KPMGは、社員2500人が8カ月間に作成したAIプロンプト約140万件を分析した結果、高度活用者は全体の5%にとどまったと明らかにした。成果を分けるのは利用頻度そのものではなく、AIをどう使うかだった。管理職層に高度活用者が多い傾向も確認された。
Harvard Business Reviewのオンライン版が19日、報じた。KPMGはテキサス大学オースティン校の研究チームと共同で調査を実施。OpenAIの推論モデル「ChatGPT o1」を使って各対話を評価し、50以上の変数を抽出した。
分析では、KPMG社員の90%がAIを定期的に利用していた一方、高度に使いこなしている社員はごく一部に限られた。
高度活用者に共通していた行動パターンは4つある。第1に、AIと長く反復的に対話し、最初のプロンプトから具体的で情報量の多い指示を与えること。第2に、AIを単なる回答生成ツールではなく、推論のパートナーとして活用すること。役割の設定や出力例の提示、反復的な改善といった手法を用いていた。第3に、複雑で多段階のタスクを任せる際、目標と制約条件を明確に示すこと。第4に、文章作成の補助といった単純作業にとどまらず、アイデア創出や分析、技術的助言まで幅広い領域でAIを使っていたことだ。

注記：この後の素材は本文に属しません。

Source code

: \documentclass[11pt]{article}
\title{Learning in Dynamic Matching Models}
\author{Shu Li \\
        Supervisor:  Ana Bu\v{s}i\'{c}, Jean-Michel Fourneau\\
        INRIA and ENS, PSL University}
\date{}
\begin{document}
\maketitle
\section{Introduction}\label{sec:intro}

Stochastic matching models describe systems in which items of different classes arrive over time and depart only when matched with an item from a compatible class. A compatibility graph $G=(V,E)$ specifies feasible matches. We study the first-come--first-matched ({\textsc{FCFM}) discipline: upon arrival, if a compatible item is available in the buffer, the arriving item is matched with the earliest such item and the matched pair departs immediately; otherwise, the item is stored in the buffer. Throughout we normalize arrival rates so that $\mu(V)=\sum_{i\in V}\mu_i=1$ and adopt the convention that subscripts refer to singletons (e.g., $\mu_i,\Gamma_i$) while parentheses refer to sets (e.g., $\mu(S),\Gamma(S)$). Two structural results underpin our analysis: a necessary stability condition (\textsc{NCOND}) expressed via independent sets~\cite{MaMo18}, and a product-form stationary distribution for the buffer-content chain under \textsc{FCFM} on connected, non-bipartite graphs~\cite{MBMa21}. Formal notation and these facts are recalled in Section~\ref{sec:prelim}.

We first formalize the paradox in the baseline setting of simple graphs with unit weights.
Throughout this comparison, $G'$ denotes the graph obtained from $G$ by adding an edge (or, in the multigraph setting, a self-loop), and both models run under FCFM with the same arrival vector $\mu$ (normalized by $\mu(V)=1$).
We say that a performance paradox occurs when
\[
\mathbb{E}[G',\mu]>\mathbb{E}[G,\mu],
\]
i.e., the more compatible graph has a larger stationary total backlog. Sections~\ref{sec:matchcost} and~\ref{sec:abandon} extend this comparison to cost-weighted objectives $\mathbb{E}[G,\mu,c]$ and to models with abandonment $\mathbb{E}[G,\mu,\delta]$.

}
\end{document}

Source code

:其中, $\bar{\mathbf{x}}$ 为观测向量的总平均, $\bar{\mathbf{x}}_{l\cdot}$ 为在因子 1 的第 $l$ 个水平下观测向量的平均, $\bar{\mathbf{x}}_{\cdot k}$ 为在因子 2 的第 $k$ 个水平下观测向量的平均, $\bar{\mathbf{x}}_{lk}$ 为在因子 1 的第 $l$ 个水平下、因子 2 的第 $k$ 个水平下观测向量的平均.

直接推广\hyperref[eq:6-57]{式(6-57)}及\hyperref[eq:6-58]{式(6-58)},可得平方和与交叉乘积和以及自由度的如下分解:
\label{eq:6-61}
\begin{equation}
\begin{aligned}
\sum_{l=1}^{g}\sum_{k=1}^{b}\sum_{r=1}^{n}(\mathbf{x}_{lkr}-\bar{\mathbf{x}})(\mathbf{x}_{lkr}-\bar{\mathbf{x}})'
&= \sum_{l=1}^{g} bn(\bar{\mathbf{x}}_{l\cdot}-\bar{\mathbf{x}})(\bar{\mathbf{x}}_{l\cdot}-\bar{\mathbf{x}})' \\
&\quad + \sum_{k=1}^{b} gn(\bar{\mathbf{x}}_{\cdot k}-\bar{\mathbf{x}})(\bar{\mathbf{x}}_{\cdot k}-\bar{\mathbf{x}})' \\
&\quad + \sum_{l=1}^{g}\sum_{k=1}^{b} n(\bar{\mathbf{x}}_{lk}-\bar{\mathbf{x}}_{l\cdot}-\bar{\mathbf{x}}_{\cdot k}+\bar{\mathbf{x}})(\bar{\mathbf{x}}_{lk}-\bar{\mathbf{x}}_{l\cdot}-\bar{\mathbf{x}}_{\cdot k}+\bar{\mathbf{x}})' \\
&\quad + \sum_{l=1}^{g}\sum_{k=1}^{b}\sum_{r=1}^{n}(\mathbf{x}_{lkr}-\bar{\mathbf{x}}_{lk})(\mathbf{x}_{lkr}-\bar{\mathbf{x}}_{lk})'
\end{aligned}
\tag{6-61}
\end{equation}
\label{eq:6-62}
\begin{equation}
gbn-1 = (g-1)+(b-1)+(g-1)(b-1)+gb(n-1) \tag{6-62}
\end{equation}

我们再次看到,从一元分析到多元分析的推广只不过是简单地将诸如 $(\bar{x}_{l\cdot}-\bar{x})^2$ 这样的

一方で、想定と異なる傾向も確認された。一般には若手社員の方がAIツールになじみやすいとみられがちだが、実際には管理職層で高度活用者が多かった。若手社員は業務外での個人利用の比率が高く、戦略的なアプローチを伴わない使い方に偏る傾向があったという。

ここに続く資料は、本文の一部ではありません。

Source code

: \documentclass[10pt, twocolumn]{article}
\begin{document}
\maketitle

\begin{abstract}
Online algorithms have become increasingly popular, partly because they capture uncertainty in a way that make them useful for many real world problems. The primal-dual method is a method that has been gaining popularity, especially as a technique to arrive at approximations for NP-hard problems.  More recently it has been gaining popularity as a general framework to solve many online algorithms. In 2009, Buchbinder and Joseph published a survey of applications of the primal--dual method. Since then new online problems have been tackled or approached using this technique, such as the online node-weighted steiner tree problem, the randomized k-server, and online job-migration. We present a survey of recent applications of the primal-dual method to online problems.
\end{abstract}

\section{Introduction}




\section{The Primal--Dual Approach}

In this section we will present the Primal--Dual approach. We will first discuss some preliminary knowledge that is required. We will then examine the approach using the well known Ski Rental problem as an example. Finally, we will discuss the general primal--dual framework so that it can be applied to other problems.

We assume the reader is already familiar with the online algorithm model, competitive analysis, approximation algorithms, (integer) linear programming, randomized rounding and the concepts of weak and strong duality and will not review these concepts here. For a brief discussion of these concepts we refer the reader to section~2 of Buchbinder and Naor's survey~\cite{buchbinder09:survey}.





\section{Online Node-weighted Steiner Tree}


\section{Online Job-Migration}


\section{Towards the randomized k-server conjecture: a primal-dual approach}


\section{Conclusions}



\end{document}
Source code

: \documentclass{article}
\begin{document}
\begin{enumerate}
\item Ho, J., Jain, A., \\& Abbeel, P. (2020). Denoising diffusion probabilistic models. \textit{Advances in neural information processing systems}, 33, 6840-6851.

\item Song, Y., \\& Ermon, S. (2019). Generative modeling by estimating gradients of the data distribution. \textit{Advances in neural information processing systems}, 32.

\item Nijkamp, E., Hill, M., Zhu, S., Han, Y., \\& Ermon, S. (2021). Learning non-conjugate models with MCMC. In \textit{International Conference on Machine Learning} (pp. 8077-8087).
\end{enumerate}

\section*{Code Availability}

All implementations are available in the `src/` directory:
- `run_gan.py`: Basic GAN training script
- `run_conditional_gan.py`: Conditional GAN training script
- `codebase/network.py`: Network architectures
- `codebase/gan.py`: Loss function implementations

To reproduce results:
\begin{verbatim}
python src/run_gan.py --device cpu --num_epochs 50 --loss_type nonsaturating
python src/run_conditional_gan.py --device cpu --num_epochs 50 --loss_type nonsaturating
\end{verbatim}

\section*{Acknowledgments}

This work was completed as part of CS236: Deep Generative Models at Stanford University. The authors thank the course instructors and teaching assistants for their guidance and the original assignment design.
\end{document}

KPMGは今回の結果を踏まえ、人材開発と成果管理の仕組みを見直した。導入率の引き上げを目指すのではなく、高度な利用習慣の定着に重点を置く。あわせて、実務シナリオに基づく教育も導入し、監査、税務、アドバイザリーなど事業部門ごとにAI活用の期待水準を分けて設定した。
KPMGは「AIツールを提供するだけでは不十分だ」としたうえで、「望ましいAI活用を明確に定義し、その行動を教え、定着させることが組織全体の成果につながる」と説明している。